Wirtschaftlicher Nutzen
Ullrich hat nicht nur wichtige Positionen in der kommerziellen Arzneimittelentwicklung bei internationalen Pharmaunternehmen wie Genentech inne, sondern hat auch diverse erfolgreiche Start-ups gegründet, beispielsweise Sugen (1991, wurde von Pfizer aufgekauft), Axxima Pharmaceuticals (1998, heute GPC Biotech AG), U3 Pharma (2001, heute Daiichi Sankyo Company Ltd.), Kinaxo Biotechnologies GmbH (2005, gehört heute zur Evotec AG) und Blackfield AG (2012).

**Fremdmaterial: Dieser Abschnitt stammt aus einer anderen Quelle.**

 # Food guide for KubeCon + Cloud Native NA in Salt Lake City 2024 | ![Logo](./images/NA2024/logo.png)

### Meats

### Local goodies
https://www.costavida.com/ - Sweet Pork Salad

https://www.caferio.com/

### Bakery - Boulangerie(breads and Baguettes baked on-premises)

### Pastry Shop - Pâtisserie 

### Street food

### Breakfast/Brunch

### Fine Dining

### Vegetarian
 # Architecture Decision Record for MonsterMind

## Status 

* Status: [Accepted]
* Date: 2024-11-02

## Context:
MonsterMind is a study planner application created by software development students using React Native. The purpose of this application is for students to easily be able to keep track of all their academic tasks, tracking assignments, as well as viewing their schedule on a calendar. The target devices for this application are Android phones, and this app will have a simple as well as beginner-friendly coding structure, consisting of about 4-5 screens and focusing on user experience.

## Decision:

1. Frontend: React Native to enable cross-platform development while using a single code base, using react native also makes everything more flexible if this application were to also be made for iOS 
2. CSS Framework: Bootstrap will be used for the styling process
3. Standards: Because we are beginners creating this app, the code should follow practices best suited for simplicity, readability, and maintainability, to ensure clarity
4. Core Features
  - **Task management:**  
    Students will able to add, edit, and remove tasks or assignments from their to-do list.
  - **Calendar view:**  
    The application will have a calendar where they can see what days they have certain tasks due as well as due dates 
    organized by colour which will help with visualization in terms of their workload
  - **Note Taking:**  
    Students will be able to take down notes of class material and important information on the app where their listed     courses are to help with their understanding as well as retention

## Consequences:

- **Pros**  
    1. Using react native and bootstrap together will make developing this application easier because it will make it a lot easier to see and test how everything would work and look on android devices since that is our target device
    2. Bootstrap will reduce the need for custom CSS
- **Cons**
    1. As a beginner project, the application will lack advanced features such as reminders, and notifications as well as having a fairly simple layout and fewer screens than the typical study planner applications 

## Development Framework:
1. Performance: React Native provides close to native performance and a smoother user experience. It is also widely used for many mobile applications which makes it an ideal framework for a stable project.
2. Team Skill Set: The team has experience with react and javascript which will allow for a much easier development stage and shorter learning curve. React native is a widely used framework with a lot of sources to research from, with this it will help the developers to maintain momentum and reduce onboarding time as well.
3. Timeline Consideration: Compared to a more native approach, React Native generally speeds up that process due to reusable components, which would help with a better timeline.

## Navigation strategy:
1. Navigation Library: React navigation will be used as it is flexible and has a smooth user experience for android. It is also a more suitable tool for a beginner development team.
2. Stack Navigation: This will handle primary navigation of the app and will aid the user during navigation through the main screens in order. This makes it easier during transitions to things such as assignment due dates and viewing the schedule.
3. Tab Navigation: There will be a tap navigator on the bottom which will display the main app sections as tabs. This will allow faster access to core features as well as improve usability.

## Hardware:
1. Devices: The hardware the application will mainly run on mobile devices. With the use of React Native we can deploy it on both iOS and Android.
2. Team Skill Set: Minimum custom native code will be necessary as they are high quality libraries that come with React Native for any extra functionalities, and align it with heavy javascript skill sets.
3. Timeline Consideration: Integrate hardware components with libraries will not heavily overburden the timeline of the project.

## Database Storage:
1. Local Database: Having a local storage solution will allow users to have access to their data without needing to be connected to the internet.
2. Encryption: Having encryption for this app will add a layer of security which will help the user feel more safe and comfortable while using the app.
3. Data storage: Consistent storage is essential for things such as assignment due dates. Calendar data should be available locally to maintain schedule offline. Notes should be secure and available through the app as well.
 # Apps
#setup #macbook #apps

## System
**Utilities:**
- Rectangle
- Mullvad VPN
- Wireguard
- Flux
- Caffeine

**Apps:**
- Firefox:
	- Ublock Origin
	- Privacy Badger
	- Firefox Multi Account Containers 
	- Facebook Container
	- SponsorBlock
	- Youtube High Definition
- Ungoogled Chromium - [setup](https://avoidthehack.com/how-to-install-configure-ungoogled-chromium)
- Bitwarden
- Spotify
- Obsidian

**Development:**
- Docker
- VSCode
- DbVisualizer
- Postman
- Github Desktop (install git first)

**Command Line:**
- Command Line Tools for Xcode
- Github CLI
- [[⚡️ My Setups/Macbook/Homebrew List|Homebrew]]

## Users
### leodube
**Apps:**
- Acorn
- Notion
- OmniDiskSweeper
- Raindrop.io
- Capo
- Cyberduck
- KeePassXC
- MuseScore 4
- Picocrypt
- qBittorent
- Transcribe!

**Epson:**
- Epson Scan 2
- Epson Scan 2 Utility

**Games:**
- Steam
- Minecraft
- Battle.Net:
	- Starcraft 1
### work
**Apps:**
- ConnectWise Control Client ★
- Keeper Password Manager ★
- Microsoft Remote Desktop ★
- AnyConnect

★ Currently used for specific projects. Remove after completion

Ullrichs Medikamente der nächsten Generation wurden zu Blockbustern. Herceptin zählt zu den 50 meistverkauften Medikamenten. Bis im Jahr 2014 das Patent ablief, war der Jahresumsatz auf 6,3 Mrd. EUR geklettert. Sunitinib, das von Pfizer vermarktet wird, wird wohl bis 2018 einen Jahresumsatz von rund 1,5 Mrd. EUR erreicht haben.
Es wird erwartet, das der Weltmarkt für Krebsmedikamente in den nächsten Jahren noch erheblich wachsen wird: Wurde der Gesamtumsatz 2015 noch mit 72 Mrd. EUR angegeben, so soll er bis 2020 bei 103 Mrd. EUR liegen. Bei den Kinase-Inhibitoren zur Krebsbehandlung - ein Gebiet, auf dem Ullrich ebenfalls Pionierarbeit geleistet hat - geht man bis 2019 von einem Jahresnettoumsatz von rund 29 Mrd. EUR aus.